Task: Print out the records below with nothing altered.

[Dataset entries]

:::

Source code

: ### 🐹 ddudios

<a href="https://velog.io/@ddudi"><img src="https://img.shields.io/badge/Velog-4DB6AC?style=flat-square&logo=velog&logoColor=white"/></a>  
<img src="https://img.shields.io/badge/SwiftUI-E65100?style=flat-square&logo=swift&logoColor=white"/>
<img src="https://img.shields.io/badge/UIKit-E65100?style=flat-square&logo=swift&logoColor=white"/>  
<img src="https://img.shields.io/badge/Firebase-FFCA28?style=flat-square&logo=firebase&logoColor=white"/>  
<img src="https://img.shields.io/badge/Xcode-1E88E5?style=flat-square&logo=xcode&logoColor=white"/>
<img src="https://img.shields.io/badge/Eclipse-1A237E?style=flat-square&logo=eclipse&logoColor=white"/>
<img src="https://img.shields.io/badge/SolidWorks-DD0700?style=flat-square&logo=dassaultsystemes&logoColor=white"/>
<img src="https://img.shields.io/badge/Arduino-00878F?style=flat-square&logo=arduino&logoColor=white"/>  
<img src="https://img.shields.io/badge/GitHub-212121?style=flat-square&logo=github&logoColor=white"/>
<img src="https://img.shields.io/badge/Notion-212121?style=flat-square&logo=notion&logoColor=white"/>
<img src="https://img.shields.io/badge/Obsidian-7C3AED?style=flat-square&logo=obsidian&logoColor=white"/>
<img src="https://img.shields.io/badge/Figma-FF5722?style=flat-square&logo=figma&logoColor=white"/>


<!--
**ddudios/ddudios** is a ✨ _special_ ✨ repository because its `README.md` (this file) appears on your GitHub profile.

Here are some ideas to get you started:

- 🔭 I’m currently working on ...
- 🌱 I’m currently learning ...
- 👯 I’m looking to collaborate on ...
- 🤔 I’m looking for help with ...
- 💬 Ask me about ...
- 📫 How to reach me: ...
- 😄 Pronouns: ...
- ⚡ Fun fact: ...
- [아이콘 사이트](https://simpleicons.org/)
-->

:::

Task solution:
Source code

: ### 🐹 ddudios

<a href="https://velog.io/@ddudi"><img src="https://img.shields.io/badge/Velog-4DB6AC?style=flat-square&logo=velog&logoColor=white"/></a>  
<img src="https://img.shields.io/badge/SwiftUI-E65100?style=flat-square&logo=swift&logoColor=white"/>
<img src="https://img.shields.io/badge/UIKit-E65100?style=flat-square&logo=swift&logoColor=white"/>  
<img src="https://img.shields.io/badge/Firebase-FFCA28?style=flat-square&logo=firebase&logoColor=white"/>  
<img src="https://img.shields.io/badge/Xcode-1E88E5?style=flat-square&logo=xcode&logoColor=white"/>
<img src="https://img.shields.io/badge/Eclipse-1A237E?style=flat-square&logo=eclipse&logoColor=white"/>
<img src="https://img.shields.io/badge/SolidWorks-DD0700?style=flat-square&logo=dassaultsystemes&logoColor=white"/>
<img src="https://img.shields.io/badge/Arduino-00878F?style=flat-square&logo=arduino&logoColor=white"/>  
<img src="https://img.shields.io/badge/GitHub-212121?style=flat-square&logo=github&logoColor=white"/>
<img src="https://img.shields.io/badge/Notion-212121?style=flat-square&logo=notion&logoColor=white"/>
<img src="https://img.shields.io/badge/Obsidian-7C3AED?style=flat-square&logo=obsidian&logoColor=white"/>
<img src="https://img.shields.io/badge/Figma-FF5722?style=flat-square&logo=figma&logoColor=white"/>


<!--
**ddudios/ddudios** is a ✨ _special_ ✨ repository because its `README.md` (this file) appears on your GitHub profile.

Here are some ideas to get you started:

- 🔭 I’m currently working on ...
- 🌱 I’m currently learning ...
- 👯 I’m looking to collaborate on ...
- 🤔 I’m looking for help with ...
- 💬 Ask me about ...
- 📫 How to reach me: ...
- 😄 Pronouns: ...
- ⚡ Fun fact: ...
- [아이콘 사이트](https://simpleicons.org/)
-->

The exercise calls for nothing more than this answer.